Input records:
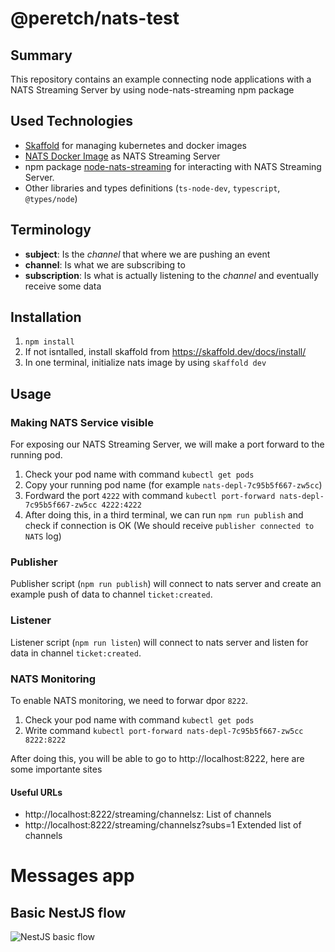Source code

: # @peretch/nats-test

## Summary

This repository contains an example connecting node applications with a NATS Streaming Server by using node-nats-streaming npm package

## Used Technologies

- [Skaffold](https://skaffold.dev/docs/install/) for managing kubernetes and docker images
- [NATS Docker Image](https://docs.nats.io/running-a-nats-service/nats_docker) as NATS Streaming Server
- npm package [node-nats-streaming](https://www.npmjs.com/package/node-nats-streaming) for interacting with NATS Streaming Server.
- Other libraries and types definitions (`ts-node-dev`, `typescript`, `@types/node`)

## Terminology

- **subject**: Is the _channel_ that where we are pushing an event
- **channel**: Is what we are subscribing to
- **subscription**: Is what is actually listening to the _channel_ and eventually receive some data

## Installation

1. `npm install`
2. If not isntalled, install skaffold from https://skaffold.dev/docs/install/
3. In one terminal, initialize nats image by using `skaffold dev`

## Usage

### Making NATS Service visible

For exposing our NATS Streaming Server, we will make a port forward to the running pod.

1. Check your pod name with command `kubectl get pods`
2. Copy your running pod name (for example `nats-depl-7c95b5f667-zw5cc`)
3. Fordward the port `4222` with command `kubectl port-forward nats-depl-7c95b5f667-zw5cc 4222:4222`
4. After doing this, in a third terminal, we can run `npm run publish` and check if connection is OK (We should receive `publisher connected to NATS` log)

### Publisher

Publisher script (`npm run publish`) will connect to nats server and create an example push of data to channel `ticket:created`.
### Listener

Listener script (`npm run listen`) will connect to nats server and listen for data in channel `ticket:created`.


### NATS Monitoring

To enable NATS monitoring, we need to forwar dpor `8222`.

1. Check your pod name with command `kubectl get pods`
2. Write command `kubectl port-forward nats-depl-7c95b5f667-zw5cc 8222:8222`

After doing this, you will be able to go to http://localhost:8222, here are some importante sites

#### Useful URLs

- http://localhost:8222/streaming/channelsz: List of channels
- http://localhost:8222/streaming/channelsz?subs=1 Extended list of channels



# Messages app

## Basic NestJS flow

![NestJS basic flow](https://user-images.githubusercontent.com/44510623/195880686-f88aa55d-1647-49e4-a429-2280e0998376.jpg)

Task to carry out: Within the entries, find all lines that contain "will" and copy each one.

Exercise response:
For exposing our NATS Streaming Server, we will make a port forward to the running pod.
Publisher script (`npm run publish`) will connect to nats server and create an example push of data to channel `ticket:created`.
Listener script (`npm run listen`) will connect to nats server and listen for data in channel `ticket:created`.
After doing this, you will be able to go to http://localhost:8222, here are some importante sites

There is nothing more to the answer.